I splashed watercolour on one page and then folded two pages together and quickly pulled them apart. I collaged on bits of napkin, kitchen roll, origami paper and the painted ripped remains of corrugated choc croissant packaging (thanks, Waitrose!).




I think this is what's meant by just using your sketchbook and not worrying too much about how glorious the results are. It kind of has the feel of how life is right now...

My kind of lovely

Just come across these two makers. Love them both.  I think I somehow connect with their sense of the eccentric, I suppose with an edge of the macabre.

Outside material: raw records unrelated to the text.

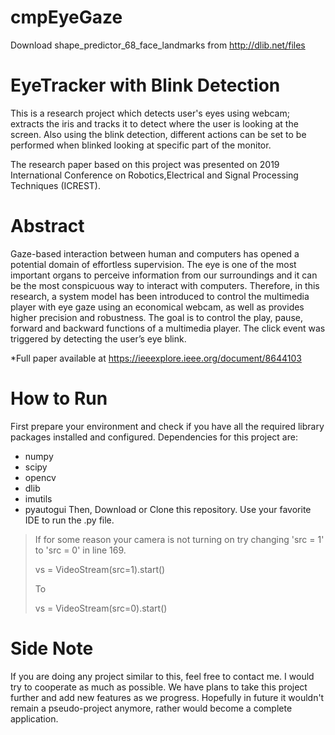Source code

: # cmpEyeGaze
Download shape_predictor_68_face_landmarks from http://dlib.net/files

# EyeTracker with Blink Detection
This is a research project which detects user's eyes using webcam; extracts the iris and tracks it to detect where the user is looking at the screen. Also using the blink detection, different actions can be set to be performed when blinked looking at specific part of the monitor.

The research paper based on this project was presented on 2019 International Conference on Robotics,Electrical and Signal Processing Techniques (ICREST).

# Abstract
Gaze-based interaction between human and computers has opened a potential domain of effortless supervision. The eye is one of the most important organs to perceive information from our surroundings and it can be the most conspicuous way to interact with computers. Therefore, in this research, a system model has been introduced to control the multimedia player with eye gaze using an economical webcam, as well as provides higher precision and robustness. The goal is to control the play, pause, forward and backward functions of a multimedia player. The click event was triggered by detecting the user’s eye blink.

*Full paper available at https://ieeexplore.ieee.org/document/8644103

# How to Run
First prepare your environment and check if you have all the required library packages installed and configured. Dependencies for this project are:

* numpy
* scipy
* opencv
* dlib
* imutils
* pyautogui
Then, Download or Clone this repository. Use your favorite IDE to run the .py file.

> If for some reason your camera is not turning on try changing 'src = 1' to 'src = 0' in line 169.
>
> vs = VideoStream(src=1).start()
>
> To
>
> vs = VideoStream(src=0).start()

# Side Note
If you are doing any project similar to this, feel free to contact me. I would try to cooperate as much as possible. We have plans to take this project further and add new features as we progress. Hopefully in future it wouldn't remain a pseudo-project anymore, rather would become a complete application.
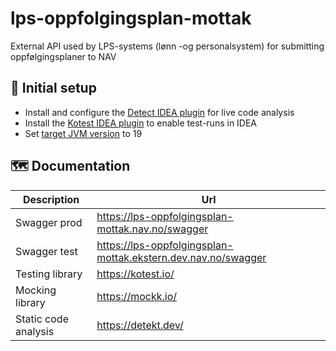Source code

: # lps-oppfolgingsplan-mottak
External API used by LPS-systems (lønn -og personalsystem) for submitting oppfølgingsplaner to NAV

## 🚀 Initial setup
- Install and configure the [Detect IDEA plugin](https://plugins.jetbrains.com/plugin/10761-detekt) for live code analysis
- Install the [Kotest IDEA plugin](https://plugins.jetbrains.com/plugin/14080-kotest) to enable test-runs in IDEA
- Set [target JVM version](https://www.jetbrains.com/help/idea/compiler-kotlin-compiler.html#kotlin-compiler-jvm-settings) to 19

## 🗺️ Documentation
| Description          | Url                                                           |
|----------------------|---------------------------------------------------------------|
| Swagger prod         | https://lps-oppfolgingsplan-mottak.nav.no/swagger             |
| Swagger test         | https://lps-oppfolgingsplan-mottak.ekstern.dev.nav.no/swagger |
| Testing library      | https://kotest.io/                                            |
| Mocking library      | https://mockk.io/                                             |
| Static code analysis | https://detekt.dev/                                           |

Sophie Woodrow is in Bristol, so I'll definitely follow her up:
http://sophiewoodrow.co.uk/work/


Mr Finch is in Leeds so that's less likely. Pieces like the bees, below, are actually quite big. http://mynameisfinch.blogspot.co.uk/

Mr Finch sells his pieces on Etsy so I'll be keeping my eyes peeled...




Monday, 2 September 2013

Owls

Why are owls so beguiling? For me, hearing them outside the house in the dark is a tucked-up cosy, secret thrill: 'listen...they're here....'

Peter Doig sprung another surprise: a couple of lovely aquatinted etchings of owls, just dashed off this year. This one is subtitled Boscoe.

Owl (Boscoe) (2013) - Peter Doig

I really liked the fact that he'd structured the thing so differently. Here are my sketches of his two. I couldn't find the right-hand one on the net.

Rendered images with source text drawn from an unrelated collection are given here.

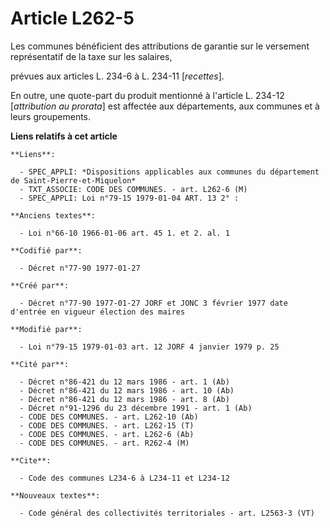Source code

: # Article L262-5

Les communes bénéficient des attributions de garantie sur le versement représentatif de la taxe sur les salaires,

prévues aux articles L. 234-6 à L. 234-11 [*recettes*]. 

En outre, une quote-part du produit mentionné à l'article L. 234-12 [*attribution au prorata*] est affectée aux départements,
aux communes et à leurs groupements.

**Liens relatifs à cet article**

	**Liens**:

	  - SPEC_APPLI: *Dispositions applicables aux communes du département de Saint-Pierre-et-Miquelon*
	  - TXT_ASSOCIE: CODE DES COMMUNES. - art. L262-6 (M)
	  - SPEC_APPLI: Loi n°79-15 1979-01-04 ART. 13 2° :

	**Anciens textes**:

	  - Loi n°66-10 1966-01-06 art. 45 1. et 2. al. 1

	**Codifié par**:

	  - Décret n°77-90 1977-01-27

	**Créé par**:

	  - Décret n°77-90 1977-01-27 JORF et JONC 3 février 1977 date d'entrée en vigueur élection des maires

	**Modifié par**:

	  - Loi n°79-15 1979-01-03 art. 12 JORF 4 janvier 1979 p. 25

	**Cité par**:

	  - Décret n°86-421 du 12 mars 1986 - art. 1 (Ab)
	  - Décret n°86-421 du 12 mars 1986 - art. 10 (Ab)
	  - Décret n°86-421 du 12 mars 1986 - art. 8 (Ab)
	  - Décret n°91-1296 du 23 décembre 1991 - art. 1 (Ab)
	  - CODE DES COMMUNES. - art. L262-10 (Ab)
	  - CODE DES COMMUNES. - art. L262-15 (T)
	  - CODE DES COMMUNES. - art. L262-6 (Ab)
	  - CODE DES COMMUNES. - art. R262-4 (M)

	**Cite**:

	  - Code des communes L234-6 à L234-11 et L234-12

	**Nouveaux textes**:

	  - Code général des collectivités territoriales - art. L2563-3 (VT)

So I scribbled a couple (one 'positive' one 'negative'), much more cliched than PD's.


Then I hacked away at some Adigraf to give me a version, using some linocut tools, below with a tryout.


And here's a finished version. And thanks must also go to Olwyn Pearson, whose work made me realise that a dark print on a bookpage worked really well. Thank you, Olwyn.


Sunday, 1 September 2013

Edinburgh - my delights

So, my first visit to the Fringe, staying just outside the city in Dunbar on the east coast.
What made the biggest impressions?

The Peter Doig exhibition at the Scottish National Gallery. Sort of itchy and shimmering at the same time. Lovely vast canvases, dribbles aplenty, very compositional, practically abstract sometimes, and yet very subject-focused too.

What do I mean?

Metropolitain (House of Pictures) (2003-04) - Peter Doig

This picture manages to be both flat (2D-ish squares) and not flat (landscape and a figure with depth). It's happy to mess with your mind. There was lots of this.

Then this: lush paint, loads of it. Standing in front of it, you could feel the heat and the humidity.

Grande Riviere (2001-02) Peter Doig


But the painting that totally blew me away, that I wasn't expecting, was at the City Art Centre, a John Bellany early painting. And then I read that he died on Wednesday, paintbrush in hand, at 71.

The Obsession (1973) - John Bellany

I nearly fell into this painting. It was huge, raw, bitten, phallic. It made me think about the fishermen I had seen in Dunbar that morning, mending their nets by the harbour. The hardscrabble life. In the painting the figures look like weathered standing stones, been there for centuries, part of the sea and sky, ready to be swallowed up by either. Wow. This is why I love paintings.